TCT.14: Six-week triple therapy fails to unseat six-month duration

WASHINGTON, D.C.—Six weeks of triple therapy to provide anticoagulation to patients treated with drug-eluting stents was not superior to six months, according to results of the ISAR-TRIPLE trial presented Sept. 15 at the Transcatheter Cardiovascular Therapeutics scientific session. Panelists suggested sample size was a problem.

Nikolaus Sarafoff, MD, of Deutsches Herzzentrum in Munich, outlined the conundrum cardiologists face when treating patients who have atrial fibrillation or otherwise need oral anticoagulants who also are in need of coronary stenting. Dual antiplatelet therapy is better than oral anticoagulation for reducing cardiac events with stenting, while oral anticoagulants beat out dual antiplatelet therapy for reducing the risk of stroke and embolism.

“What to do when a patient has a coronary stent implantation and atrial fibrillation?” he asked. “We have to add both of these therapies. This triple therapy is known to increase the risk of bleeding.”

ISAR-TRIPLE investigators set out to define the optimal duration of triple therapy by randomizing patients to six weeks or six months of clopidogrel (Plavix, Brisotol Myers-Squibb/Sanofi Aventis) plus concomitant aspirin and oral anticoagulation with vitamin K antagonists after implantation with a drug-eluting stent.

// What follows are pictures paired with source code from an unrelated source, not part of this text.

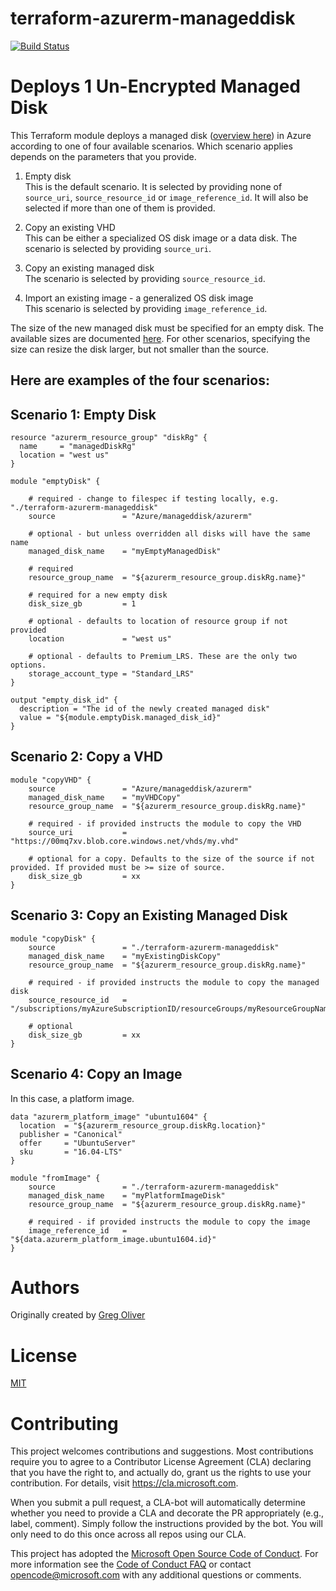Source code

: # terraform-azurerm-manageddisk #
[![Build Status](https://travis-ci.org/Azure/terraform-azurerm-manageddisk.svg?branch=master)](https://travis-ci.org/Azure/terraform-azurerm-manageddisk)


Deploys 1 Un-Encrypted Managed Disk
===================================

This Terraform module deploys a managed disk ([overview here](https://azure.microsoft.com/en-us/services/managed-disks/)) in Azure according to one of four available scenarios. Which scenario applies depends on the parameters that you provide.

1. Empty disk  
   This is the default scenario. It is selected by providing none of ```source_uri```, ```source_resource_id``` or ```image_reference_id```. It will also be selected if more than one of them is provided.  

2. Copy an existing VHD  
   This can be either a specialized OS disk image or a data disk. The scenario is selected by providing ```source_uri```.

3. Copy an existing managed disk  
    The scenario is selected by providing ```source_resource_id```.

4. Import an existing image - a generalized OS disk image  
    This scenario is selected by providing ```image_reference_id```.  

The size of the new managed disk must be specified for an empty disk. The available sizes are documented [here](https://azure.microsoft.com/en-us/pricing/details/managed-disks/). For other scenarios, specifying the size can resize the disk larger, but not smaller than the source.

## Here are examples of the four scenarios:

Scenario 1: Empty Disk
----------------------

```hcl
resource "azurerm_resource_group" "diskRg" {
  name     = "managedDiskRg"
  location = "west us"
}

module "emptyDisk" {

    # required - change to filespec if testing locally, e.g. "./terraform-azurerm-manageddisk"
    source               = "Azure/manageddisk/azurerm"

    # optional - but unless overridden all disks will have the same name
    managed_disk_name    = "myEmptyManagedDisk"

    # required
    resource_group_name  = "${azurerm_resource_group.diskRg.name}"

    # required for a new empty disk
    disk_size_gb         = 1

    # optional - defaults to location of resource group if not provided
    location             = "west us"

    # optional - defaults to Premium_LRS. These are the only two options.
    storage_account_type = "Standard_LRS"
}

output "empty_disk_id" {
  description = "The id of the newly created managed disk"  
  value = "${module.emptyDisk.managed_disk_id}"
}
```

Scenario 2: Copy a VHD
----------------------

```hcl
module "copyVHD" {
    source               = "Azure/manageddisk/azurerm"
    managed_disk_name    = "myVHDCopy"
    resource_group_name  = "${azurerm_resource_group.diskRg.name}"

    # required - if provided instructs the module to copy the VHD
    source_uri           = "https://00mq7xv.blob.core.windows.net/vhds/my.vhd"

    # optional for a copy. Defaults to the size of the source if not provided. If provided must be >= size of source.
    disk_size_gb         = xx
}
```

Scenario 3: Copy an Existing Managed Disk
-----------------------------------------

```hcl
module "copyDisk" {
    source               = "./terraform-azurerm-manageddisk"
    managed_disk_name    = "myExistingDiskCopy"
    resource_group_name  = "${azurerm_resource_group.diskRg.name}"
 
    # required - if provided instructs the module to copy the managed disk
    source_resource_id   = "/subscriptions/myAzureSubscriptionID/resourceGroups/myResourceGroupName/providers/Microsoft.Compute/disks/nameOfDisk"

    # optional
    disk_size_gb         = xx
}
```

Scenario 4: Copy an Image
-----------------------------------------

In this case, a platform image.

```hcl
data "azurerm_platform_image" "ubuntu1604" {
  location  = "${azurerm_resource_group.diskRg.location}"
  publisher = "Canonical"
  offer     = "UbuntuServer"
  sku       = "16.04-LTS"
}

module "fromImage" {
    source               = "./terraform-azurerm-manageddisk"
    managed_disk_name    = "myPlatformImageDisk"
    resource_group_name  = "${azurerm_resource_group.diskRg.name}"

    # required - if provided instructs the module to copy the image
    image_reference_id   = "${data.azurerm_platform_image.ubuntu1604.id}"
}
```

Authors
=======
Originally created by [Greg Oliver](http://github.com/sebastus)

License
=======

[MIT](LICENSE)

# Contributing

This project welcomes contributions and suggestions.  Most contributions require you to agree to a
Contributor License Agreement (CLA) declaring that you have the right to, and actually do, grant us
the rights to use your contribution. For details, visit https://cla.microsoft.com.

When you submit a pull request, a CLA-bot will automatically determine whether you need to provide
a CLA and decorate the PR appropriately (e.g., label, comment). Simply follow the instructions
provided by the bot. You will only need to do this once across all repos using our CLA.

This project has adopted the [Microsoft Open Source Code of Conduct](https://opensource.microsoft.com/codeofconduct/).
For more information see the [Code of Conduct FAQ](https://opensource.microsoft.com/codeofconduct/faq/) or
contact [opencode@microsoft.com](mailto:opencode@microsoft.com) with any additional questions or comments.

They enrolled 307 patients in each arm. More than a quarter of patients in the six-week group continued clopidogrel after six weeks, though.

The primary endpoint was a composite of death, MI, definite stent thrombosis, stroke or TIMI major bleeding at nine months. At nine months, the rate of the primary endpoint was 9.8 percent in the six week group and 8.8 percent in the six month group. “This was not statically different,” Sarafoff observed.

“Six weeks triple therapy is not superior to six months triple therapy with regard to net outcomes,” he said. “Shortening the duration of triple therapy neither reduced the incidence of major bleeding nor increased the incidence of ischemic events.”

The researchers noted that the incidence of MI was higher in the six-week group, but Sarafoff attributed that finding to chance.

Several panelists focused on the sample size of the study. “The number of patients is too small to be conclusive that we can stop safely at six weeks,” said Freek W.A. Verheught, MD, a cardiology professor at Onze Lieve Vrouwe Gasthuis in Amsterdam. Recent guidelines call of six months of therapy, he added.

Gregg Stone, MD, co-director of the Medical Research and Education Division at the Cardiovascular Research Foundation (CRF) and a director at New York-Presbyterian Hospital/Columbia University Medical Center, said the crossover may have diluted differences and that the study may be underpowered. He recommended randomizing patients at six weeks.

Moderator Roxana Mehran, MD, CRF’s chief scientific officer and a professor at Mount Sinai School of Medicine in New York City, emphasized the challenge of conducting such randomized trials. The study underscores “how difficult it is to enroll patients and keep them to the regimen that they are assigned to.”